Epithelioid angiomyolipoma is a malignant mesenchymal tumor characterized by the proliferation of epithelioid cells with granular eosinophilic cytoplasm. The cells often resemble ganglion cells with prominent nuclei and macronucleoli. Epithelioid angiomyolipoma expresses melanocytic markers (HMB-45, HMB-50, Mart 1/Melan-A and microphthalmia transcription factor), with variable expression of smooth muscle markers. CD117 expression has been reported in angiomyolipoma.

  1. Which staining pattern is most consistent with chromophobe RCC?
    1. Vimentin-, Hale's colloidal iron+ (diffuse), CK7+ (diffuse), CD10-, CD117+
    2. Vimentin-, Hale's colloidal iron+ (focal), CK7+ (focal), CD10+, CD117+
    3. Vimentin-, Hale's colloidal iron-, CK7-, CD10-, CD117-
    4. Vimentin+, Hale's colloidal iron-, CK7-, CD10+, CD117-
  2. Which histologic feature has been associated with metastases and local recurrence?
    1. Abundant microvesicles on ultrastructural examination
    2. Binucleation
    3. Fuhrman nuclear grade
    4. Sarcomatoid transformation
  3. Which of the following statements regarding hereditary chromophobe RCC is not true?
    1. Aggressive behavior has been associated with the hereditary form of this tumor
    2. Birt-Hogg-Dube Syndrome is linked to FLCN gene mutation mapped to chromosome 17p11.2
    3. Birt-Hogg-Dube Syndrome is an autosomal dominant condition characterized by benign cutaneous tumors, pulmonary cysts and multifocal and bilateral renal cancer.
    4. The most common renal cell tumor seen in Birt-Hogg-Dube Syndrome is the oncocytic hybrid tumor.

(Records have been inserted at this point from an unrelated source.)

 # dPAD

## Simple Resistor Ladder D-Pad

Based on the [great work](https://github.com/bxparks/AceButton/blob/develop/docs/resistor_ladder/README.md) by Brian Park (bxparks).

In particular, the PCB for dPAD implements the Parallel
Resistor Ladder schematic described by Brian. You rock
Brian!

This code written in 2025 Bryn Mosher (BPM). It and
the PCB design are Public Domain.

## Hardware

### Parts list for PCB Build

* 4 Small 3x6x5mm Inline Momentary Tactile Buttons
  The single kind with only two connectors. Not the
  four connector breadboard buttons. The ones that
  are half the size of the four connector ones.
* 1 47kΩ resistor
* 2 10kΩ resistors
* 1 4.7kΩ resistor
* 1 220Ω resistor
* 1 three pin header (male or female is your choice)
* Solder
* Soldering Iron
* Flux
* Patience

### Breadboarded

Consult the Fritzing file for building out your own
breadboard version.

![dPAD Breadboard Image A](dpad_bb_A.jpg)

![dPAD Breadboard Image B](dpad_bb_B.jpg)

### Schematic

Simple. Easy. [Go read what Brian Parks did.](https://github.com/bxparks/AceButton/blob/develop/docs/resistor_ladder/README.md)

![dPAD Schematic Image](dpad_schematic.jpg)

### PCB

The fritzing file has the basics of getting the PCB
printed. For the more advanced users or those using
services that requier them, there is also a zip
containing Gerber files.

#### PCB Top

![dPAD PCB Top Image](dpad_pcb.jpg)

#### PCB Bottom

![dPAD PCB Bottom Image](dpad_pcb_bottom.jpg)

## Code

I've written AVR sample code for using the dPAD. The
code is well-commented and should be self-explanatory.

  1. Amin MB, et al. Chromophobe renal cell carcinoma: Histomorphologic characteristics and evaluation of conventional pathologic prognostic parameters in 145 Cases. Am J of Surg Path. 2008; 32(12):1822-1834.
  2. Deng FM, et al. Histologic variants of renal cell carcinoma: Does tumor type influence outcome? Urol Clin N Am. 2012; 39:119-132.
  3. J.M. Hagenkord, et al. Clinical genomics of renal epithelial tumors. Cancer Genetics. 2011; Jun; 204: 285-297.
  4. Liu L, et al. Immunohistochemical analysis of chromophobe renal cell carcinoma, renal oncocytoma, clear cell carcinoma: An optimal and practical panel for differential diagnosis. Arch Pathol Lab Med. 2007; 132: 1290-1297.
  5. Makhlouf HR, el al. Expression of KIT (CD117) in angiomyolipoma. Am J Surg Pathol. 2002; 26(4):493-497.
  6. Walter B, et al. Immunohistochemical marker panel differentiates between the three most common subtypes of renal cell carcinoma independent from histomorphologic criteria. Virchows Arch. 2012; 460:343–352.


Evelyn Polanco, MD
PGY-1 Resident in Pathology
Medical College of Wisconsin

Saul Suster, MD
Surgical Pathology Committee
Medical College of Wisconsin
Milwaukee, WI

Answer Key

  1. Vimentin-, Hale's colloidal iron+ (diffuse), CK7+ (diffuse), CD10-, CD117+ (a). 
  2. Sarcomatoid transformation (d). 
  3. Aggressive behavior has been associated with the hereditary form of this tumor (a).